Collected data
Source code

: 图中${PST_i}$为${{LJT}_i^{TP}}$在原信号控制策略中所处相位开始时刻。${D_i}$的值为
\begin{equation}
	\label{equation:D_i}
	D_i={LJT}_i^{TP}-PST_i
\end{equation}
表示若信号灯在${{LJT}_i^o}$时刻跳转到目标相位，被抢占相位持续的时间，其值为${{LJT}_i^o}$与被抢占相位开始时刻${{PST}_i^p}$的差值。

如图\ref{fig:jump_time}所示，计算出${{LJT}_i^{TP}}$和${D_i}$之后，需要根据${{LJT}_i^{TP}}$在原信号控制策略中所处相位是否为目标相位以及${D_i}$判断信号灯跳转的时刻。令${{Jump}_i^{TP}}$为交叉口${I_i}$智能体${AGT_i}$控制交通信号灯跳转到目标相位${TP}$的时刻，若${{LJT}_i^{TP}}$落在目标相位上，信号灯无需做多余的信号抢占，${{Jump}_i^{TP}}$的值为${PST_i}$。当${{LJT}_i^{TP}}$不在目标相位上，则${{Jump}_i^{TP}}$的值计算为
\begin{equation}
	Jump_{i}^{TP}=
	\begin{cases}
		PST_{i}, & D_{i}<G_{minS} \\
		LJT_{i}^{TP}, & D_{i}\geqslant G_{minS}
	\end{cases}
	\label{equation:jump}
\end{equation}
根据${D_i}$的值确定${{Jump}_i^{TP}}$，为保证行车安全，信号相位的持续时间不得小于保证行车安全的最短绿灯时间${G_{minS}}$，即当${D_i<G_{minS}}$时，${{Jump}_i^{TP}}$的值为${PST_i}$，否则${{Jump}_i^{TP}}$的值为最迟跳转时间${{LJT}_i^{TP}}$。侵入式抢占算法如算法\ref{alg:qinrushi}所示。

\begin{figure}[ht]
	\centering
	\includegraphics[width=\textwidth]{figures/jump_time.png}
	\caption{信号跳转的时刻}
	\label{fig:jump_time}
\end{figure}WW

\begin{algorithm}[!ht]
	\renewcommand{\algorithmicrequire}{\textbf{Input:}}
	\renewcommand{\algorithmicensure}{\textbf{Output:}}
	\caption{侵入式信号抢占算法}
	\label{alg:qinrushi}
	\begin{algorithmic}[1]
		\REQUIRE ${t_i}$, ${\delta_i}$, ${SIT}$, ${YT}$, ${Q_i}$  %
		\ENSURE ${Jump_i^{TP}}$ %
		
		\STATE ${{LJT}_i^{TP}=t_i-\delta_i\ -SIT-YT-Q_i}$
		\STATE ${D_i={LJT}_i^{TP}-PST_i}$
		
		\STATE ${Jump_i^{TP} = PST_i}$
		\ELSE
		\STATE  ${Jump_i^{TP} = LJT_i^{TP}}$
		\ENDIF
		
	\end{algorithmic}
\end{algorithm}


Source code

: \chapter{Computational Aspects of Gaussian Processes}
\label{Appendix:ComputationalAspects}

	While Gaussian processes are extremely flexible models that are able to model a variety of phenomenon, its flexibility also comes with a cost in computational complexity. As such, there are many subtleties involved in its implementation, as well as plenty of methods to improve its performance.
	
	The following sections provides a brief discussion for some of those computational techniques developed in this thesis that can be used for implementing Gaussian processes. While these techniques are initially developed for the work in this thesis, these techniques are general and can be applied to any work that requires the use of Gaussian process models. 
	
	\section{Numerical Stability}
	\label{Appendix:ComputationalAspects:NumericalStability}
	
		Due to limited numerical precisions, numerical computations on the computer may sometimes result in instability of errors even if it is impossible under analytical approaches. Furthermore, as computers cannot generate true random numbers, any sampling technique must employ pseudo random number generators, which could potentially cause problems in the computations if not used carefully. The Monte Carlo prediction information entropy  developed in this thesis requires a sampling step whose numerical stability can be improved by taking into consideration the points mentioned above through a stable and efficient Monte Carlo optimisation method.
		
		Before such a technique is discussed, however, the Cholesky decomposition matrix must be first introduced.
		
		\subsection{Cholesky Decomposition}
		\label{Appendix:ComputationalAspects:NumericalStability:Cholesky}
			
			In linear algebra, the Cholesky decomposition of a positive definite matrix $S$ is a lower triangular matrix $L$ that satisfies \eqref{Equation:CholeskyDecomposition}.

(WHAT TO WORK ON)
Each record above should be repeated exactly.

(YOUR RESPONSE)
Source code

: 图中${PST_i}$为${{LJT}_i^{TP}}$在原信号控制策略中所处相位开始时刻。${D_i}$的值为
\begin{equation}
	\label{equation:D_i}
	D_i={LJT}_i^{TP}-PST_i
\end{equation}
表示若信号灯在${{LJT}_i^o}$时刻跳转到目标相位，被抢占相位持续的时间，其值为${{LJT}_i^o}$与被抢占相位开始时刻${{PST}_i^p}$的差值。

如图\ref{fig:jump_time}所示，计算出${{LJT}_i^{TP}}$和${D_i}$之后，需要根据${{LJT}_i^{TP}}$在原信号控制策略中所处相位是否为目标相位以及${D_i}$判断信号灯跳转的时刻。令${{Jump}_i^{TP}}$为交叉口${I_i}$智能体${AGT_i}$控制交通信号灯跳转到目标相位${TP}$的时刻，若${{LJT}_i^{TP}}$落在目标相位上，信号灯无需做多余的信号抢占，${{Jump}_i^{TP}}$的值为${PST_i}$。当${{LJT}_i^{TP}}$不在目标相位上，则${{Jump}_i^{TP}}$的值计算为
\begin{equation}
	Jump_{i}^{TP}=
	\begin{cases}
		PST_{i}, & D_{i}<G_{minS} \\
		LJT_{i}^{TP}, & D_{i}\geqslant G_{minS}
	\end{cases}
	\label{equation:jump}
\end{equation}
根据${D_i}$的值确定${{Jump}_i^{TP}}$，为保证行车安全，信号相位的持续时间不得小于保证行车安全的最短绿灯时间${G_{minS}}$，即当${D_i<G_{minS}}$时，${{Jump}_i^{TP}}$的值为${PST_i}$，否则${{Jump}_i^{TP}}$的值为最迟跳转时间${{LJT}_i^{TP}}$。侵入式抢占算法如算法\ref{alg:qinrushi}所示。

\begin{figure}[ht]
	\centering
	\includegraphics[width=\textwidth]{figures/jump_time.png}
	\caption{信号跳转的时刻}
	\label{fig:jump_time}
\end{figure}WW

\begin{algorithm}[!ht]
	\renewcommand{\algorithmicrequire}{\textbf{Input:}}
	\renewcommand{\algorithmicensure}{\textbf{Output:}}
	\caption{侵入式信号抢占算法}
	\label{alg:qinrushi}
	\begin{algorithmic}[1]
		\REQUIRE ${t_i}$, ${\delta_i}$, ${SIT}$, ${YT}$, ${Q_i}$  %
		\ENSURE ${Jump_i^{TP}}$ %
		
		\STATE ${{LJT}_i^{TP}=t_i-\delta_i\ -SIT-YT-Q_i}$
		\STATE ${D_i={LJT}_i^{TP}-PST_i}$
		
		\STATE ${Jump_i^{TP} = PST_i}$
		\ELSE
		\STATE  ${Jump_i^{TP} = LJT_i^{TP}}$
		\ENDIF
		
	\end{algorithmic}
\end{algorithm}


Source code

: \chapter{Computational Aspects of Gaussian Processes}
\label{Appendix:ComputationalAspects}

	While Gaussian processes are extremely flexible models that are able to model a variety of phenomenon, its flexibility also comes with a cost in computational complexity. As such, there are many subtleties involved in its implementation, as well as plenty of methods to improve its performance.
	
	The following sections provides a brief discussion for some of those computational techniques developed in this thesis that can be used for implementing Gaussian processes. While these techniques are initially developed for the work in this thesis, these techniques are general and can be applied to any work that requires the use of Gaussian process models. 
	
	\section{Numerical Stability}
	\label{Appendix:ComputationalAspects:NumericalStability}
	
		Due to limited numerical precisions, numerical computations on the computer may sometimes result in instability of errors even if it is impossible under analytical approaches. Furthermore, as computers cannot generate true random numbers, any sampling technique must employ pseudo random number generators, which could potentially cause problems in the computations if not used carefully. The Monte Carlo prediction information entropy  developed in this thesis requires a sampling step whose numerical stability can be improved by taking into consideration the points mentioned above through a stable and efficient Monte Carlo optimisation method.
		
		Before such a technique is discussed, however, the Cholesky decomposition matrix must be first introduced.
		
		\subsection{Cholesky Decomposition}
		\label{Appendix:ComputationalAspects:NumericalStability:Cholesky}
			
			In linear algebra, the Cholesky decomposition of a positive definite matrix $S$ is a lower triangular matrix $L$ that satisfies \eqref{Equation:CholeskyDecomposition}.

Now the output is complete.